Sources at the meeting that took close to two hours disclosed that the leaders discussed the pending referendum and how the region should rally its residents to back it.
“They discussed how they can forge a political partnership going forward to the referendum and 2022 polls,” said the source who was at the meeting.
It is reported that following the meeting, Roba convened a meeting with a majority of North Eastern political leaders and rallied them to support Uhuru and Raila’s agenda of changing the Constitution, as well as the Big Four Agenda of the Jubilee administration.
Roba has been one of Ruto’s strong supporters in a region where a majority of MPs were elected on either Jubilee or EFP, an affiliate of the ruling party, tickets.
In Western Kenya, Raila is in the race to prop up Kakamega Governor Wycliffe Oparanya, CS Wamalwa and other new faces to take up the positions of Bungoma Senator Moses Wetang'ula and Amani National Congress leader Musalia Mudavadi, his partners in the National Super Alliance (NASA).
On May 22, Raila held a consultative meeting on “matters of national importance” with Wamalwa, who was accompanied by MPs Eseli Simiyu and Wafula Wamunyinyi.
Eseli and Wamunyinyi are the ring leaders in an effort to kick Wetang'ula out of the helm of Ford Kenya.
Eseli said yesterday they plan to have the party fully back BBI and the pending referendum. He accused Wetang'ula of double dealing.
“Wetang'ula has been attending BBI rallies and even submitted views before the task force. But his behaviour is otherwise,” said Eseli.
He said once they resolve the raging dispute on the party leadership, they would lead party organs in supporting a referendum.
“We will also put before the party organs what our plans are for 2022. We have to be at the decision-making table in the running of this country,” Eseli said.
Currently, Oparanya, Wamalwa and Bungoma Governor Wycliffe Wangamati have been spearheading unity of the region after they were installed as the spokespersons of the Luhya community at a meeting hosted by Atwoli.
But Kimilili MP Didmus Barasa, a Ruto ally, yesterday dismissed the pro-handshake team, saying they were to blame for the region’s underdevelopment.
“If the Western region is undeveloped, then Eugene Wamalwa, who has been a CS for 15 years now, takes a huge chunk of blame for this. We all know that development agenda are always conceived at the Cabinet where he sits.
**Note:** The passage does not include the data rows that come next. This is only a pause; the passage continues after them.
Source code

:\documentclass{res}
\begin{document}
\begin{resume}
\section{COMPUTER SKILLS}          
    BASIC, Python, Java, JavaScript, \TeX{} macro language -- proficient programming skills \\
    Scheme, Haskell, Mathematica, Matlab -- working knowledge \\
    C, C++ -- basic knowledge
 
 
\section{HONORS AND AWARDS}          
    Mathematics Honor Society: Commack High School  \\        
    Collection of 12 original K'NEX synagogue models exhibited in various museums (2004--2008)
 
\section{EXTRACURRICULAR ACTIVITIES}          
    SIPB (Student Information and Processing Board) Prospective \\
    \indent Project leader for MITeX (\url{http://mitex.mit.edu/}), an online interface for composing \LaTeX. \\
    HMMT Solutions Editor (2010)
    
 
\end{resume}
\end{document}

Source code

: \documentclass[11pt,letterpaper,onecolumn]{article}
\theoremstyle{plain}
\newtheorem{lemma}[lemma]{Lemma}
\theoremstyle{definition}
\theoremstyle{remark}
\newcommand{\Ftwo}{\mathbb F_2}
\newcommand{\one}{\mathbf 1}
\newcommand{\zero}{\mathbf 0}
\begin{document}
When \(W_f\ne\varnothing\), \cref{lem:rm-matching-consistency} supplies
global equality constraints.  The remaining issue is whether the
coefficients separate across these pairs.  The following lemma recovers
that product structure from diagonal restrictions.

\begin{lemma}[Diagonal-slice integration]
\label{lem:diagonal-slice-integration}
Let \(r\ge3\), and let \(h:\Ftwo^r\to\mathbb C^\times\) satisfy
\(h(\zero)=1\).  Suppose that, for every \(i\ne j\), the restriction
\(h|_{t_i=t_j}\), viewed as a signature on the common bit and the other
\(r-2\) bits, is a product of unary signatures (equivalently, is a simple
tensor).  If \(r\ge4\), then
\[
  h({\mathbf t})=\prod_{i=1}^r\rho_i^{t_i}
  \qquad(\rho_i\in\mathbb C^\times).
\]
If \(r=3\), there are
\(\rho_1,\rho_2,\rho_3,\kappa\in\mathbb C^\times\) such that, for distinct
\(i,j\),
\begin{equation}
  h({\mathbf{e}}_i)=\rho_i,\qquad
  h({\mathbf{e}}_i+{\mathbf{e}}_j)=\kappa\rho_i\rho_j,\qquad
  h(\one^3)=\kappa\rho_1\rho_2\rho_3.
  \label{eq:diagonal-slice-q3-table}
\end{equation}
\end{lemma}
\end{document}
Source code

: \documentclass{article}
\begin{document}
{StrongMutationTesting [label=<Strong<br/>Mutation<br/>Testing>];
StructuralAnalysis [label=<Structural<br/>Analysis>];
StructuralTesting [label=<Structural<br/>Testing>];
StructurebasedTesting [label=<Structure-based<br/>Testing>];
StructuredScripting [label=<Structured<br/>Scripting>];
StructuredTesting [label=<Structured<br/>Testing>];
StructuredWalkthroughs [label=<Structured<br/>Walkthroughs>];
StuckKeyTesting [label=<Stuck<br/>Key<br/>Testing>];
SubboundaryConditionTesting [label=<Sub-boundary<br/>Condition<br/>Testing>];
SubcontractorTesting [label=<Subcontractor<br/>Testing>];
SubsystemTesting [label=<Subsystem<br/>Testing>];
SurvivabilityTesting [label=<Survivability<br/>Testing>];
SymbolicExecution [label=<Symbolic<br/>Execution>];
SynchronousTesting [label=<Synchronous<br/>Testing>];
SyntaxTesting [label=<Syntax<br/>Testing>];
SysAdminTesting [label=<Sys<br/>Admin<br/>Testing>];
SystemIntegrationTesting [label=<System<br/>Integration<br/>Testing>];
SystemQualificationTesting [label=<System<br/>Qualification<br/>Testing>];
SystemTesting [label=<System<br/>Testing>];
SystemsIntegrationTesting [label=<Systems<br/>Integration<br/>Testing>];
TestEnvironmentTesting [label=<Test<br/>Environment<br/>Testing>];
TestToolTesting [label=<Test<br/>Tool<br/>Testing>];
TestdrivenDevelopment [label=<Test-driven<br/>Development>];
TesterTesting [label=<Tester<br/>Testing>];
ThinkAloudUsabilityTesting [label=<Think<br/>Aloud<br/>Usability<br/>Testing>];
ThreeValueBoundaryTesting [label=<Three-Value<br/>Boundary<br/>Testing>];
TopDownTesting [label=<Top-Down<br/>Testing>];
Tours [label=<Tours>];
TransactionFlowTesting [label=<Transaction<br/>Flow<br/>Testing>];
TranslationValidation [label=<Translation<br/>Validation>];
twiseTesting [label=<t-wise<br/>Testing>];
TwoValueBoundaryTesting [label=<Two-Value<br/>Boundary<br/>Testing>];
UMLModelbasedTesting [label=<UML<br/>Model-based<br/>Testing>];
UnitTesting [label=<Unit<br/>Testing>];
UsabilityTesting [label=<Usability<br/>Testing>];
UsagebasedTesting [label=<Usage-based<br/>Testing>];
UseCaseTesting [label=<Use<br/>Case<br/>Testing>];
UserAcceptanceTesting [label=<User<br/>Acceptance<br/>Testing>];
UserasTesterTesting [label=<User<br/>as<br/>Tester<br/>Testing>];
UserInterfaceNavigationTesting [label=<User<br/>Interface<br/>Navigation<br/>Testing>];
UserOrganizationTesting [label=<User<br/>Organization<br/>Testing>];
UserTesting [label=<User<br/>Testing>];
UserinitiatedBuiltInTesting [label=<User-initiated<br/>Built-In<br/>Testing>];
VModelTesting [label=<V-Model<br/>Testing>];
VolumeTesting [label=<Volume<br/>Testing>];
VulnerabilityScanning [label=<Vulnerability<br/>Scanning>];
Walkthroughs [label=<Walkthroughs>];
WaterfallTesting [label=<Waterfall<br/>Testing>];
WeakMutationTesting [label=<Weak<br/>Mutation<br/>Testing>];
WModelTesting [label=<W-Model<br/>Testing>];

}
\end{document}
He always meets the president during Cabinet meetings,” charged Barasa.
“The three musketeers in the name of Oparanya, (Busia Governor Sospeter) Ojaamong and Eugene, spare us these theatrics.”
In Central, Waiguru has in a previous interview indicated that the region was ready to back a Raila presidency, stating that a wind of political change has hit central Kenya.
“If it is Raila, he should know that the region will want a piece of his government,” Waiguru said in an exclusive interview on KTN News’ PointBlank show.
Waruguru last week also pledged loyalty, declaring support for the unity deal between Uhuru and Raila. She had been one of Ruto’s vocal backers and a critic of the handshake.
“National unity is the strength that binds and inspires the people of our country.… If we let the Kenyan third generation travel in a tribal train, we’ll have lost it all,” she said.
“And as long as my people in Laikipia will benefit from government projects, I don’t mind. They are the ones that matter to me.”
At the Coast, Raila has bagged new allies in Mung’aro and Shahbal. Both unsuccessfully contested under Jubilee in 2017 against ODM candidates for Kilifi and Mombasa governor slots, respectively.
The two have held several meetings with Raila in what is perceived to be an attempt to win his backing in their 2022 second bids.
Mung’aro yesterday told The Standard that he visited Raila at his Capitol Hill offices in his capacity as Lands CAS.
“It was just to know how everything is going in the Coast region, specifically the land issues,” he said.